Introduction

opencl logoIn this article I'll discuss about of the high performance that a graphic card or coprocessor give us. The peak of performance is quite higher than in CPU for parallel problems, so we can resolve the same problem with less energy. OpenCL C is the standard language to parallelize algorithms in GPU, so that if you want to achieve greatest results the code can turn to more complex. To illustrate this I'll to resolve in both devices a typical example in parallel programming, iterative PI calculation. The straightforward code in C++ is the next:

 

float pi_cpu(int niter) {
        float pi, x;
        const float h = 1.0 / (float) niter;
        pi = 0.0;
        for(int i=0; i<niter; i++) {
            x = h * ((float) i - 0.5);
            pi += 4.0 / (1.0 + x*x);
        }   
        return h * pi; 
}

Where n is the number of iterations and segments in which the area is divided. Therefore when n is big enough, the result is approximately PI.

 

Solving the problem

I have written two different kernels to resolve this problem on GPU platforms. None of them is the best solution, although they get better performance than CPU implementation. You can download full code from GitHub.

Common tasks in both kernels:

  • Compute a stride of the total iterations
  • Save the sum in shared memory
  • After kernel finish, CPU compute the sum of all elements of workgroups

On the first kernel, the thread whose local id is zero does the sum of the all elements in the array and then, saves the result in global memory. So we have a performance leak because only one thread per block is doing work in the reduction time.

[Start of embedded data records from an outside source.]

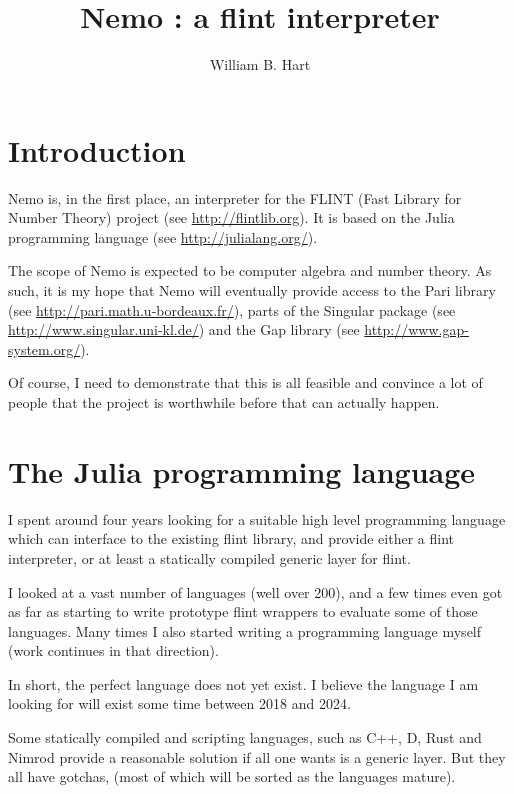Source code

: \documentclass[a4paper,10pt]{article}
\title{Nemo : a flint interpreter}
\author{William B. Hart}
\begin{document}
\maketitle
\tableofcontents

\section{Introduction}

Nemo is, in the first place, an interpreter for the FLINT (Fast Library for Number Theory) project
(see \url{http://flintlib.org}). It is based on the Julia programming language
(see \url{http://julialang.org/}).

The scope of Nemo is expected to be computer algebra and number theory. As such, it is my hope that 
Nemo will eventually provide access to the Pari library (see \url{http://pari.math.u-bordeaux.fr/}),
parts of the Singular package (see \url{http://www.singular.uni-kl.de/}) and the Gap library
(see \url{http://www.gap-system.org/}).

Of course, I need to demonstrate that this is all feasible and convince a lot of people that the
project is worthwhile before that can actually happen.

\section{The Julia programming language}

I spent around four years looking for a suitable high level programming language which
can interface to the existing flint library, and provide either a flint interpreter, 
or at least a statically compiled generic layer for flint. 

I looked at a vast number of languages (well over 200), and a few times even got as far as
starting to write prototype flint wrappers to evaluate some of those languages. Many times
I also started writing a programming language myself (work continues in that direction).

In short, the perfect language does not yet exist. I believe the language I am looking
for will exist some time between 2018 and 2024.

Some statically compiled and scripting languages, such as C++, D, Rust and Nimrod provide a 
reasonable solution if all one wants is a generic layer. But they all have gotchas, (most of
which will be sorted as the languages mature).
\end{document}
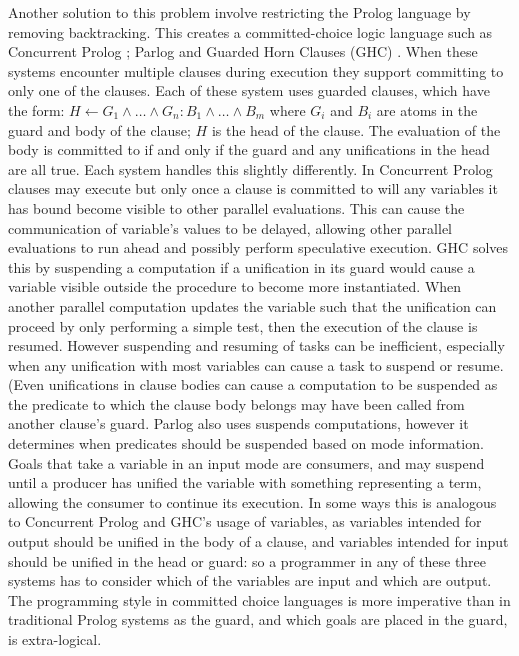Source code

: Another solution to this problem involve restricting the Prolog language
by removing backtracking.
This creates a committed-choice logic language such as
Concurrent Prolog \citep{saraswat86:concurrent_prolog_definition,
shapiro:flat_concur_prolog};
Parlog \citep{clark:84:parlog_sys_prog,clark:86:parlog}
and Guarded Horn Clauses (GHC) \citep{ueda:ghc}.
When these systems encounter multiple clauses during execution they support
committing to only one of the clauses.
Each of these system uses guarded clauses, which have the
form:
$H \leftarrow G_1 \wedge \ldots \wedge G_n : B_1 \wedge \ldots \wedge B_m$
where $G_i$ and $B_i$ are atoms in the guard and body of the
clause;
$H$ is the head of the clause.
The evaluation of the body is committed to if and only if the guard and any
unifications in the head are all true.
Each system handles this slightly differently.
In Concurrent Prolog clauses may execute but only once a clause is committed
to will any variables it has bound become visible to other parallel
evaluations.
This can cause the communication of variable's values to be delayed,
allowing other parallel evaluations to run ahead and possibly perform
speculative execution.
GHC solves this by suspending a computation if a unification in its guard
would cause a variable visible outside the procedure to become more
instantiated.
When another parallel computation updates the variable such that the
unification can proceed by only performing a simple test,
then the execution of the clause is resumed.
However suspending and resuming of tasks can be inefficient,
especially when any unification with most variables can cause a task to
suspend or resume.
(Even unifications in clause bodies can cause a computation to be suspended
as the predicate to which the clause body belongs may have been called from
another clause's guard.
Parlog also uses suspends computations,
however it determines when predicates should be suspended based on mode
information.
Goals that take a variable in an input mode are consumers, and may suspend
until a producer has unified the variable with something representing a
term, allowing the consumer to continue its execution.
In some ways this is analogous to Concurrent Prolog and GHC's usage of
variables,
as variables intended for output should be unified in the body of a clause,
and variables intended for input should be unified in the head or guard:
so a programmer in any of these three systems has to consider which of the
variables are input and which are output.
The programming style in committed choice languages is more imperative than
in traditional Prolog systems as the guard, and which goals are placed in
the guard, is extra-logical.

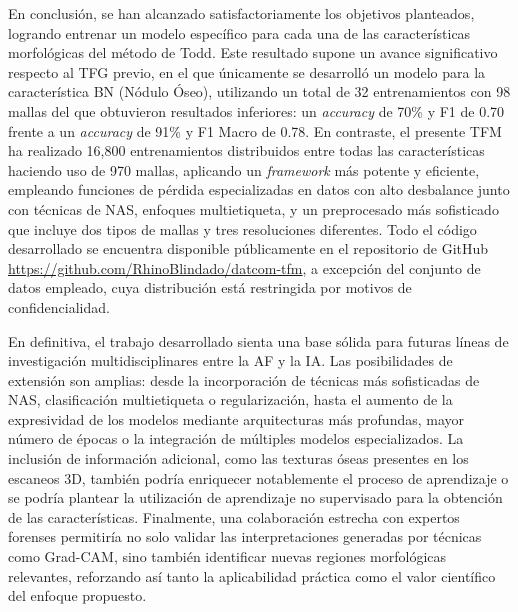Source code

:En conclusión, se han alcanzado satisfactoriamente los objetivos planteados, logrando entrenar un modelo específico para cada una de las características morfológicas del método de Todd. Este resultado supone un avance significativo respecto al TFG previo, en el que únicamente se desarrolló un modelo para la característica BN (Nódulo Óseo), utilizando un total de 32 entrenamientos con 98 mallas del que obtuvieron resultados inferiores: un \textit{accuracy} de 70\% y F1 de 0.70 frente a un \textit{accuracy} de 91\% y F1 Macro de 0.78. En contraste, el presente TFM ha realizado 16,800 entrenamientos distribuidos entre todas las características haciendo uso de 970 mallas, aplicando un \textit{framework} más potente y eficiente, empleando funciones de pérdida especializadas en datos con alto desbalance junto con técnicas de NAS, enfoques multietiqueta, y un preprocesado más sofisticado que incluye dos tipos de mallas y tres resoluciones diferentes. Todo el código desarrollado se encuentra disponible públicamente en el repositorio de GitHub \url{https://github.com/RhinoBlindado/datcom-tfm}, a excepción del conjunto de datos empleado, cuya distribución está restringida por motivos de confidencialidad.

En definitiva, el trabajo desarrollado sienta una base sólida para futuras líneas de investigación multidisciplinares entre la AF y la IA. Las posibilidades de extensión son amplias: desde la incorporación de técnicas más sofisticadas de NAS, clasificación multietiqueta o regularización, hasta el aumento de la expresividad de los modelos mediante arquitecturas más profundas, mayor número de épocas o la integración de múltiples modelos especializados. La inclusión de información adicional, como las texturas óseas presentes en los escaneos 3D, también podría enriquecer notablemente el proceso de aprendizaje o se podría plantear la utilización de aprendizaje no supervisado para la obtención de las características. Finalmente, una colaboración estrecha con expertos forenses permitiría no solo validar las interpretaciones generadas por técnicas como Grad-CAM, sino también identificar nuevas regiones morfológicas relevantes, reforzando así tanto la aplicabilidad práctica como el valor científico del enfoque propuesto.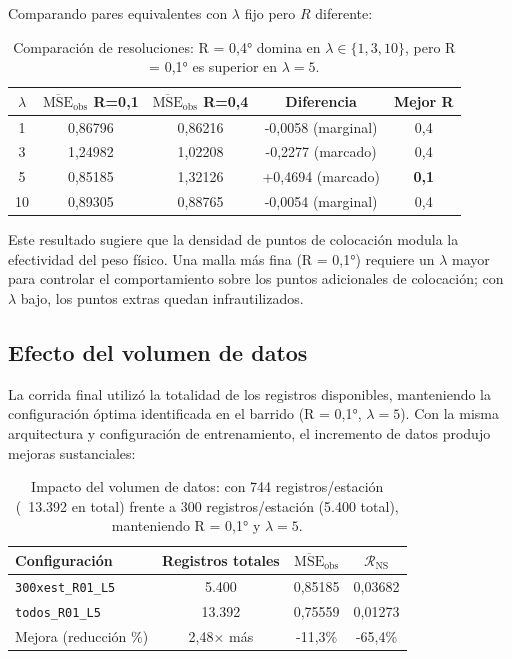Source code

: Comparando pares equivalentes con $\lambda$ fijo pero $R$ diferente:

\begin{table}[H]
\centering
\begin{tabular}{ccccc}
\hline
$\lambda$ & $\overline{\text{MSE}}_{\text{obs}}$ R=0,1 & $\overline{\text{MSE}}_{\text{obs}}$ R=0,4 & Diferencia & Mejor R \\
\hline
1 & 0,86796 & 0,86216 & -0,0058 (marginal) & 0,4 \\
3 & 1,24982 & 1,02208 & -0,2277 (marcado) & 0,4 \\
5 & 0,85185 & 1,32126 & +0,4694 (marcado) & \textbf{0,1} \\
10 & 0,89305 & 0,88765 & -0,0054 (marginal) & 0,4 \\
\hline
\end{tabular}
\caption{Comparación de resoluciones: R = 0,4° domina en $\lambda \in \{1, 3, 10\}$, pero R = 0,1° es superior en $\lambda = 5$.}
\label{tab:efecto_resolucion}
\end{table}

Este resultado sugiere que la densidad de puntos de colocación modula la efectividad del peso físico. Una malla más fina (R = 0,1°) requiere un $\lambda$ mayor para controlar el comportamiento sobre los puntos adicionales de colocación; con $\lambda$ bajo, los puntos extras quedan infrautilizados.

\subsection{Efecto del volumen de datos}

La corrida final utilizó la totalidad de los registros disponibles, manteniendo la configuración óptima identificada en el barrido (R = 0,1°, $\lambda = 5$). Con la misma arquitectura y configuración de entrenamiento, el incremento de datos produjo mejoras sustanciales:

\begin{table}[H]
\centering
\begin{tabular}{lccc}
\hline
Configuración & Registros totales & $\overline{\text{MSE}}_{\text{obs}}$ & $\mathcal{R}_{\text{NS}}$ \\
\hline
\texttt{300xest\_R01\_L5} & 5.400 & 0,85185 & 0,03682 \\
\texttt{todos\_R01\_L5} & 13.392 & 0,75559 & 0,01273 \\
\hline
Mejora (reducción \%) & 2,48× más & -11,3\% & -65,4\% \\
\hline
\end{tabular}
\caption{Impacto del volumen de datos: con 744 registros/estación (~13.392 en total) frente a 300 registros/estación (5.400 total), manteniendo R = 0,1° y $\lambda = 5$.}
\label{tab:efecto_volumen}
\end{table}

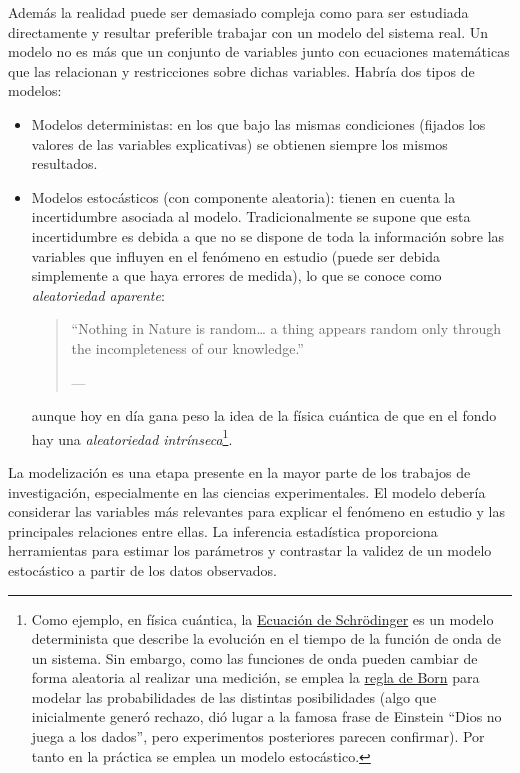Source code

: \documentclass[
  10pt,
]{book}
\theoremstyle{break}
\theoremstyle{nonumberplain}
\let\oldfootnote\footnote
\renewcommand\footnote[1]{\oldfootnote{\hspace{2mm}#1}}
\begin{document}
Además la realidad puede ser demasiado compleja como para ser estudiada directamente y resultar preferible trabajar con un modelo del sistema real.
Un modelo no es más que un conjunto de variables junto con ecuaciones matemáticas que las relacionan y restricciones sobre dichas variables.
Habría dos tipos de modelos:

\begin{itemize}
\item
  Modelos deterministas: en los que bajo las mismas condiciones (fijados los valores de las variables explicativas) se obtienen siempre los mismos resultados.
\item
  Modelos estocásticos (con componente aleatoria): tienen en cuenta la incertidumbre asociada al modelo. Tradicionalmente se supone que esta incertidumbre es debida a que no se dispone de toda la información sobre las variables que influyen en el fenómeno en estudio (puede ser debida simplemente a que haya errores de medida), lo que se conoce como \emph{aleatoriedad aparente}:

  \begin{quote}
  ``Nothing in Nature is random\ldots{} a thing appears random only through the incompleteness of our knowledge.''

  --- \citet{spinoza1667ethics}
  \end{quote}

  aunque hoy en día gana peso la idea de la física cuántica de que en el fondo hay una \emph{aleatoriedad intrínseca}\footnote{Como ejemplo, en física cuántica, la \href{https://es.wikipedia.org/wiki/Ecuaci\%C3\%B3n_de_Schr\%C3\%B6dinger}{Ecuación de Schrödinger} es un modelo determinista que describe la evolución en el tiempo de la función de onda de un sistema. Sin embargo, como las funciones de onda pueden cambiar de forma aleatoria al realizar una medición, se emplea la \href{https://es.wikipedia.org/wiki/Regla_de_Born}{regla de Born} para modelar las probabilidades de las distintas posibilidades (algo que inicialmente generó rechazo, dió lugar a la famosa frase de Einstein ``Dios no juega a los dados'', pero experimentos posteriores parecen confirmar). Por tanto en la práctica se emplea un modelo estocástico.}.
\end{itemize}

La modelización es una etapa presente en la mayor parte de los trabajos de investigación, especialmente en las ciencias experimentales.
El modelo debería considerar las variables más relevantes para explicar el fenómeno en estudio y las principales relaciones entre ellas.
La inferencia estadística proporciona herramientas para estimar los parámetros y contrastar la validez de un modelo estocástico a partir de los datos observados.
\end{document}
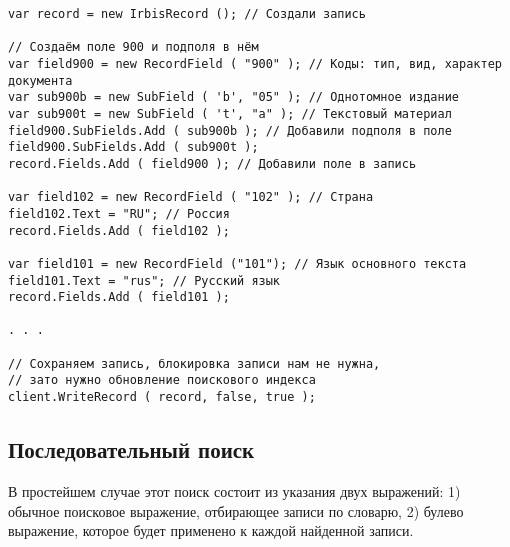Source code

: \begin{lstlisting}
var record = new IrbisRecord (); // Создали запись

// Создаём поле 900 и подполя в нём
var field900 = new RecordField ( "900" ); // Коды: тип, вид, характер документа
var sub900b = new SubField ( 'b', "05" ); // Однотомное издание
var sub900t = new SubField ( 't', "a" ); // Текстовый материал
field900.SubFields.Add ( sub900b ); // Добавили подполя в поле
field900.SubFields.Add ( sub900t );
record.Fields.Add ( field900 ); // Добавили поле в запись

var field102 = new RecordField ( "102" ); // Страна
field102.Text = "RU"; // Россия
record.Fields.Add ( field102 );

var field101 = new RecordField ("101"); // Язык основного текста
field101.Text = "rus"; // Русский язык
record.Fields.Add ( field101 );

. . .

// Сохраняем запись, блокировка записи нам не нужна, 
// зато нужно обновление поискового индекса
client.WriteRecord ( record, false, true );
\end{lstlisting}

\subsection{Последовательный поиск}

В простейшем случае этот поиск состоит из указания двух выражений: 1) обычное поисковое выражение, отбирающее записи по словарю, 2) булево выражение, которое будет применено к каждой найденной записи.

The second one has a behavior some different. Each thread iterates log2(workgroup-size) times through a loop that performs a reduction operation of shared array among the block. It means that we have a performance leak too, because on the first iteration only workgroup-size/2 threads work together, on the second workgroup-size/4, on the third workgroup-size/8, etc.

 

Results

As you know, heterogeneous computing wins the challenge. My GPU device only has eight multi-processors with eight processor-units each, that is enough to show all the GPU power. Let's to show the timings. When we execute the program we can see something similiar to this:

execution

The output tell us how long has taken the calculation in both devices and what is the accuracy as well as device info and settings. Testing with different number of iterations:

Number of iterations

Kernel 2 Elapsed time in us

CPU Elapsed time in us

2⁹64=32768, chunksize=64

169

539

2¹⁰64=65536, chunksize=64

147

1118

2¹²64=262144, chunksize=64

151

4316

2¹³64=524288, chunksize=64

217

8944

2¹⁴64=1048576, chunksize=64

304

17723

 

Although with a graphic is more clear:

cpu-vs-gpu

 

To conclude, I tested the two kernels. The first one with a simple reduction and the second one with a logarithmic reduction that is not the best. The better implementation uses all hardware in every cycle.

Number of iterations

Kernel 1 Elapsed time in us

Kernel 2 Elapsed time in us

2²¹64=134217728, chunksize=64

28219

26252

2²²64=268435456, chunksize=64

56479

51758

2²³64=536870912, chunksize=64

112669

103251

2²⁴64=1073741824, chunksize=64

225098

206182

 

The respective graph:

k1vsk2

There are several methods to tune our codes, one of them is improving the reduction operations.